» ASSIGNMENT
Which lines in the entries below contain the string "client"? Show each of them in full.

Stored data
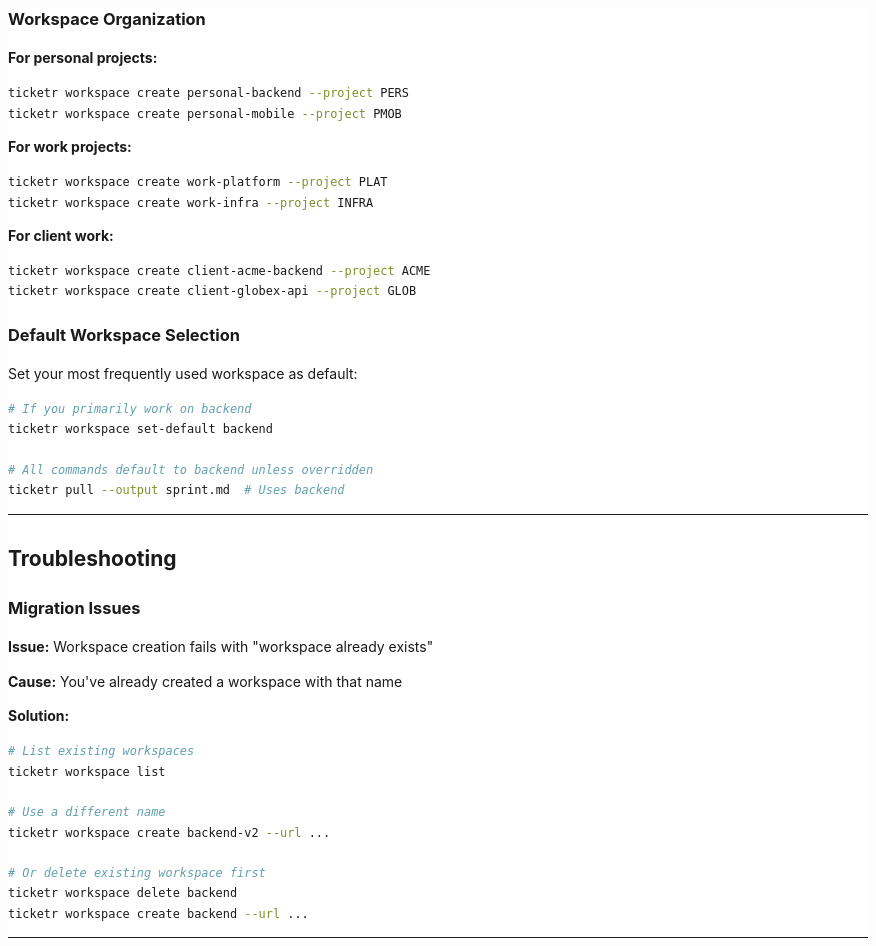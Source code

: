 ### Workspace Organization

**For personal projects:**
```bash
ticketr workspace create personal-backend --project PERS
ticketr workspace create personal-mobile --project PMOB
```

**For work projects:**
```bash
ticketr workspace create work-platform --project PLAT
ticketr workspace create work-infra --project INFRA
```

**For client work:**
```bash
ticketr workspace create client-acme-backend --project ACME
ticketr workspace create client-globex-api --project GLOB
```

### Default Workspace Selection

Set your most frequently used workspace as default:

```bash
# If you primarily work on backend
ticketr workspace set-default backend

# All commands default to backend unless overridden
ticketr pull --output sprint.md  # Uses backend
```

---

## Troubleshooting

### Migration Issues

**Issue:** Workspace creation fails with "workspace already exists"

**Cause:** You've already created a workspace with that name

**Solution:**

```bash
# List existing workspaces
ticketr workspace list

# Use a different name
ticketr workspace create backend-v2 --url ...

# Or delete existing workspace first
ticketr workspace delete backend
ticketr workspace create backend --url ...
```

---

» ANSWER SECTION
**For client work:**
ticketr workspace create client-acme-backend --project ACME
ticketr workspace create client-globex-api --project GLOB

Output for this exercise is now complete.